I also got curious about the order of the instructions, the first method seems to alternate other instructions sal>or>sal>or>sal>or
, while the second one is more uniform sal>sal>sal>or>or>mov>or
does this have some significant effect in the performance say for example if we are dealing with a larger word?
Two methods
int method1(unsigned char byte4, unsigned char byte3, unsigned char byte2, unsigned char byte1)
{
int combine = 0;
combine = byte4;
combine <<=8;
combine |= byte3;
combine <<=8;
combine |= byte2;
combine <<=8;
combine |= byte1;
return combine;
}
int method2(unsigned char byte4, unsigned char byte3, unsigned char byte2, unsigned char byte1)
{
int combine = 0, temp;
temp = byte4;
temp <<= 24;
combine |= temp;
temp = byte3;
temp <<= 16;
combine |= temp;
temp = byte2;
temp <<= 8;
combine |= temp;
temp = byte1;
combine |= temp;
return combine;
}
Disassembly
// method1(unsigned char, unsigned char, unsigned char, unsigned char):
movzx edi, dil
movzx esi, sil
movzx edx, dl
movzx eax, cl
sal edi, 8
or esi, edi
sal esi, 8
or edx, esi
sal edx, 8
or eax, edx
ret
// method2(unsigned char, unsigned char, unsigned char, unsigned char):
movzx edx, dl
movzx ecx, cl
movzx esi, sil
sal edi, 24
sal edx, 8
sal esi, 16
or edx, ecx
or edx, esi
mov eax, edx
or eax, edi
ret
This might be "premature optimization", but I just want to know if there is a difference.
now for the two methods it seems that they have the same numbers/counts of lines in the generated disassembly code, so I guess they have the same performance?
That hasn't been true for decades.
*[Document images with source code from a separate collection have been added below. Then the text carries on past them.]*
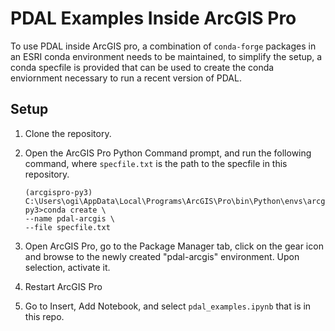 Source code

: # PDAL Examples Inside ArcGIS Pro

To use PDAL inside ArcGIS pro, a combination of `conda-forge` packages in an ESRI conda environment needs to be maintained, to simplify the setup, a conda specfile is provided that can be used to create the conda enviornment necessary to run a recent version of PDAL.

## Setup

1. Clone the repository.


1. Open the ArcGIS Pro Python Command prompt, and run the following command, where `specfile.txt` is the path to the specfile in this repository.

    ```doscon
    (arcgispro-py3) C:\Users\ogi\AppData\Local\Programs\ArcGIS\Pro\bin\Python\envs\arcgispro-py3>conda create \
    --name pdal-arcgis \
    --file specfile.txt
    ```

1. Open ArcGIS Pro, go to the Package Manager tab, click on the gear icon and browse to the newly created "pdal-arcgis" environment. Upon selection, activate it.

1. Restart ArcGIS Pro
1. Go to Insert, Add Notebook, and select `pdal_examples.ipynb` that is in this repo.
Modern CPUs can execute instructions in parallel if they're independent of each other. See
In your case, method 2 is clearly better (with GCC11 -O2 specifically) because the 3 shifts can happen in parallel, leaving only a chain of or
instructions. (Most modern x86 CPUs only have 2 shift units, but the 3rd shift can be happening in parallel with the first OR).
Your first version has one long dependency chain of shift/or/shift/or (after the movzx
zero-extension), so it has the same throughput but worse latency. If it's not on the critical path of some larger computation, performance would be similar.
The first version also has a redundant movzx edi, dil
, because GCC11 -O2 doesn't realize that the high bits will eventually get shifted out the top of the register by the 3x8 = 24 bits of shifting. Unfortunately GCC chose to movzx
into the same register (RDI into RDI), not for example movzx eax, dil
which would let mov-elimination work.
The second one has a wasted mov eax, edx
because GCC didn't realize it should do one of the movzx
operations into EAX, instead of zero-extending each reg into itself (defeating mov-elimination). It also could have used lea eax, [edx + edi]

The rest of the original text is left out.